EQUIPMENT
A Tale Of Two Fly Rods
For the past several years I have been successfully fly fishing places usually considered off-limits for artificial flies. They are the state's brushy, tree overhung streams and spring-holes that hold wild brook or large brown trout.
What opened this water to me was first, learning to shoot line and second, developing a light weight short fly rod to do it with.
My interest in shooting line goes back to the early 50's when I first became interested in nymph fishing. It was relatively new in this country and early practitioners were forced to learn by experience.
Of course, there were reams written about it. Magazine writers borrowed material from each other, little of it factual or practical. Surmise and conjecture were palmed off as gospel and aspiring nymph fishers were discouraged in droves.
When I think of how much good fishing I missed by believing what experts wrote, I am dismayed.
Angling writers were saying that nymphs should be presented in the same manner as dry flies and recommended the same tackle. Prior to this I had used dries almost exclusively so it was natural my first attempts were with that gear. I also used dry fly technique--false casting to extend line, fishing upstream and so forth.
Eventually I noticed that the less the nymph was in the air, the more fish I caught. Fish couldn't reach the fly while it was going back and forth overhead and false casting dried the fly.

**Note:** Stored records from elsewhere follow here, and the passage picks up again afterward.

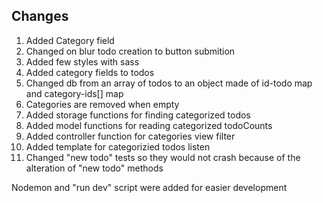 ## Changes

1. Added Category field
2. Changed on blur todo creation to button submition
3. Added few styles with sass
4. Added category fields to todos
5. Changed db from an array of todos to an object made of id-todo map and category-ids[] map
6. Categories are removed when empty
7. Added storage functions for finding categorized todos
8. Added model functions for reading categorized todoCounts
9. Added controller function for categories view filter
10. Added template for categorizied todos listen
11. Changed "new todo" tests so they would not crash because of the alteration of "new todo" methods


Nodemon and "run dev" script were added for easier development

In this kind of fishing the fly should stay wet enough to penetrate the surface film immediately. Jerking it under or slamming it on the water to make it sink is bound to put fish down. Once the fly is well soaked we want to be able to cast it without drying it.
Gradually my style changed. I tried to shoot line rather than false cast to get it out. I found that by using oversize guides, the line cast easier and shot out farther with less effort.
The next step involved guide spacing. It turned out that moving guides apart increased friction and putting them closer together decreased it and shooting distance increased phenomenally. Evidently, closer spacing retarded line bellying and slap.
A side benefit, that became evident later, was much longer guide life.
The upshot of all this was a rod that was and still is a joy to use. With a weight forward line it will deliver my fly any normal fishing distance with only a single short back cast and no false casting. I can retrieve through as much fishable water as I wish, then pick up and shoot back out without false casting.
If I choose to fish on the surface, I can still false cast when the fly needs drying.
Sitting low in a canoe or wading chest deep no longer presents a problem in keeping long back casts off the water. They aren't necessary. With this rod, I can reach way out in front with only a single short back cast.
An article about the new rod in a national magazine back in 1971 brought queries from all over the country. Fly fishers began converting their rods and many sent letters reporting that the system worked welI.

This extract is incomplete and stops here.